Last year’s victor was Juristat, a unique big data operation that uses past cases to create projection models for the behavior of judges, juries, attorneys and parties in litigation.

“Just like Nate Silver can predict 50 out of 50 states in the election, we can predict how a lawsuit is going to end up before it starts, before it’s even filed,” said Drew Winship, a co-creator of the enterprise, referring to the political statistics guru who accurately called the 2012 presidential contest.

Winship was back at Startup Weekend this time but not as a participant. He just hoped to soak up the culture and provide the occasional tidbit of advice.

“The energy at stuff like this is infectious so I just wanted to come, do some work on our company and see what everyone else is doing and if there are some diamond-in-the-rough programmers that we can maybe bring in and employ,” said Winship, whose venture was named a finalist for the Olin Cup this week. “St. Louis is doing some amazing things with startups right now.”

He said participants have asked him more than a few questions so far.

“People have come up to me and said ‘Hey, how fleshed out does this really have to be by Sunday? What was your pitch? What did you focus on?’” he said. “Everyone wants a narrative. My advice is ‘Come up with your story, show the financials and show as much market traction as you can quickly.’”

Michael Orlando, a 2008 creator of IDC Projects, a maker of video games for cellular phones, was at the event as a mentor for budding entrepreneurs.

“What I’ve done so far is meet with each team, go through and try to listen to what they are working on and see if I can essentially guide them to some sort of success,” he said. “What that success is, is different for every team.”

Orlando’s startup eventually became an Arch Grants recipient causing it to relocate to town from Rolla after which it became a part of Capital Innovator’s accelerator program. He said it was more important to create questions for nascent entrepreneurs than to answer them.

“I’ve actually given them lots of questions to think of on their own,” he said. “Everyone here I’ve talked to so far, they’re going a million miles an hour so they already know the questions that they need to ask and they are not really questions for me. They are questions for potential customers or potential clients.”

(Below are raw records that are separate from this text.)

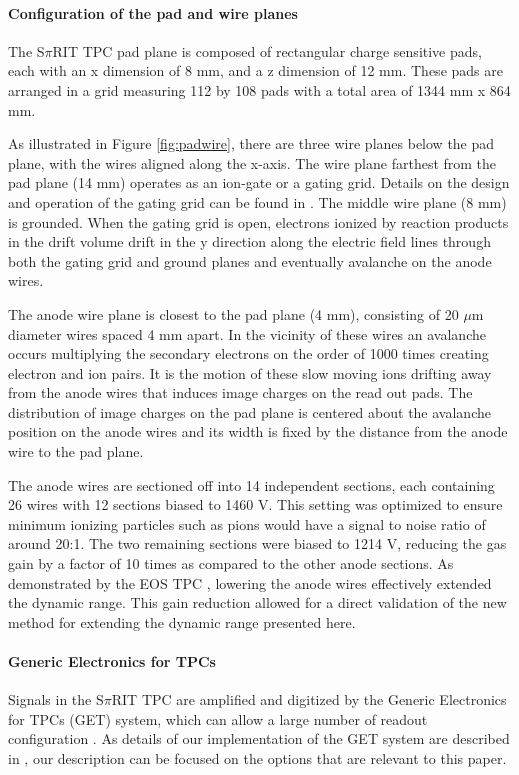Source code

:\documentclass[review]{elsarticle}
\begin{document}
\paragraph{Configuration of the pad and wire planes} 
The S$\pi$RIT TPC pad plane is composed of rectangular charge sensitive pads, each with an x dimension of 8 mm, and a z dimension of 12 mm. These pads are arranged in a grid measuring 112 by 108 pads with a total area of 1344 mm x 864 mm.

As illustrated in Figure \ref{fig:padwire}, there are three wire planes below the pad plane, with the wires aligned along the x-axis. The wire plane farthest from the pad plane (14 mm) operates as an ion-gate or a gating grid. Details on the design and operation of the gating grid can be found in \cite{suwat}. The middle wire plane (8 mm) is grounded. When the gating grid is open, electrons ionized by reaction products in the drift volume drift in the y direction along the electric field lines through both the gating grid and ground planes and eventually avalanche on the anode wires. 

The anode wire plane is closest to the pad plane (4 mm), consisting of 20 $\mu$m diameter wires spaced 4 mm apart. In the vicinity of these wires an avalanche occurs multiplying the secondary electrons on the order of 1000 times creating electron and ion pairs. It is the motion of these slow moving ions drifting away from the anode wires that induces image charges on the read out pads. The distribution of image charges on the pad plane is centered about the avalanche position on the anode wires and its width is fixed by the distance from the anode wire to the pad plane. 

The anode wires are sectioned off into 14 independent sections, each containing 26 wires with 12 sections biased to 1460 V. This setting was optimized to ensure minimum ionizing particles such as pions would have a signal to noise ratio of around 20:1. The two remaining sections were biased to 1214 V, reducing the gas gain by a factor of 10 times as compared to the other anode sections. As demonstrated by the EOS TPC \citep{eos}, lowering the anode wires effectively extended the dynamic range.  This gain reduction allowed for a direct validation of the new method for extending the dynamic range presented here. 

\paragraph{Generic Electronics for TPCs}
Signals in the S$\pi$RIT TPC are amplified and digitized by the Generic Electronics for TPCs (GET) system, which can allow a large number of readout configuration \cite{get}. As details of our implementation of the GET system are described in \citep{aki}, our description can be focused on the options that are relevant to this paper.
\end{document}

Reggi, part of an eight-member team working on a system that would allow for restaurant curbside service orders from mobile devices, said he didn’t pitch an idea but just hoped to find someone else who might be hooked into the next big thing.

“A lot of people are consolidating ideas. I think that’s even happening with us right now,” he said. “There was another group this morning that was down to maybe three people and they came in about an hour ago with something unrelated to ours but there were elements they liked about it.”

Joe Fischer came from Washington, Mo., to attend. The 31-year-old said he was already in the process of creating a different startup but hoped to pitch a social media idea at this weekend’s event. Ultimately, he joined a team trying to create an application to help those with dietary restrictions shop for groceries.

“It’s been a lot of ideation so far,” he said. “But I think we’re right now at the point where we are breaking off and doing [the work]. We’re going to go out to talk to customers at Culinaria to see what they are into and do the research.”

Amy Lambert, 43, traveled from Peoria, Ill., to participate in Startup Weekend. She ended up on a four-person team brainstorming over an idea for the medical industry.

“I’ve been involved in startups and the startup community and this weekend has been eye opening in terms of the facilitation and the mentoring,” she said. “I’m very impressed with the level of knowledge of the mentors and the experience and the expertise that they are bringing.”